Saturday, December 26, 2009

I Hear America Singing or I wonder why I have insomnia.

*** There were the two sailor friends who had a falling out and now they can't see "Aye-aye" to "Aye-aye".

*** I wasn't till the quarterback found out his receivers were deaf that he realized he had spent the game calling inaudibles at the line.
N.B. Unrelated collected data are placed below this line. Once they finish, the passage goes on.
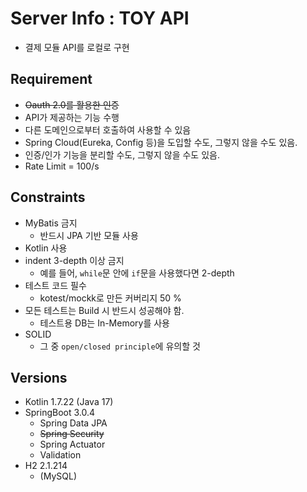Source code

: # Server Info : TOY API
- 결제 모듈 API를 로컬로 구현

## Requirement
- ~~Oauth 2.0를 활용한 인증~~
- API가 제공하는 기능 수행
- 다른 도메인으로부터 호출하여 사용할 수 있음
- Spring Cloud(Eureka, Config 등)을 도입할 수도, 그렇지 않을 수도 있음.
- 인증/인가 기능을 분리할 수도, 그렇지 않을 수도 있음.
- Rate Limit = 100/s

## Constraints
- MyBatis 금지
  - 반드시 JPA 기반 모듈 사용
- Kotlin 사용
- indent 3-depth 이상 금지
    - 예를 들어, `while`문 안에 `if`문을 사용했다면 2-depth
- 테스트 코드 필수 
  - kotest/mockk로 만든 커버리지 50 %
- 모든 테스트는 Build 시 반드시 성공해야 함.
    - 테스트용 DB는 In-Memory를 사용
- SOLID
    - 그 중 `open/closed principle`에 유의할 것

## Versions
- Kotlin 1.7.22 (Java 17)
- SpringBoot 3.0.4
    - Spring Data JPA
    - ~~Spring Security~~
    - Spring Actuator
    - Validation
- H2 2.1.214
    - (MySQL)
*** I've never had a great voice, but I could carry a tune.....right to the graveyard.....When I sing in the shower the bottle of shampoo walks out.....No, I sound like Rochester with Louis Armstrong stuck in his throat.....I was once asked to sing the national anthem at a high school football game and people of ALL nationalities stood up..... When I sang Tea for Two at a party, some uncouth guy said, "Better make that tea for ONE!!..... when I went out for chorus, the choirmaster kept telling me Sotto Voce. Sotto Voce"---which I later found out is Italian for "throw yourself under a Desoto!..........When I said Ah!" for the doctor he said I was off key!!.....I kept misunderstanding when people requested that I sing Long Ago and Far Away..... I sing so bad I was the understudy for the fake Ringo in Beatlemania.....I mean, when I sang my Hav Torah at my Bar Mitzvah, 23 old orthodox Jews converted to the Jesuits.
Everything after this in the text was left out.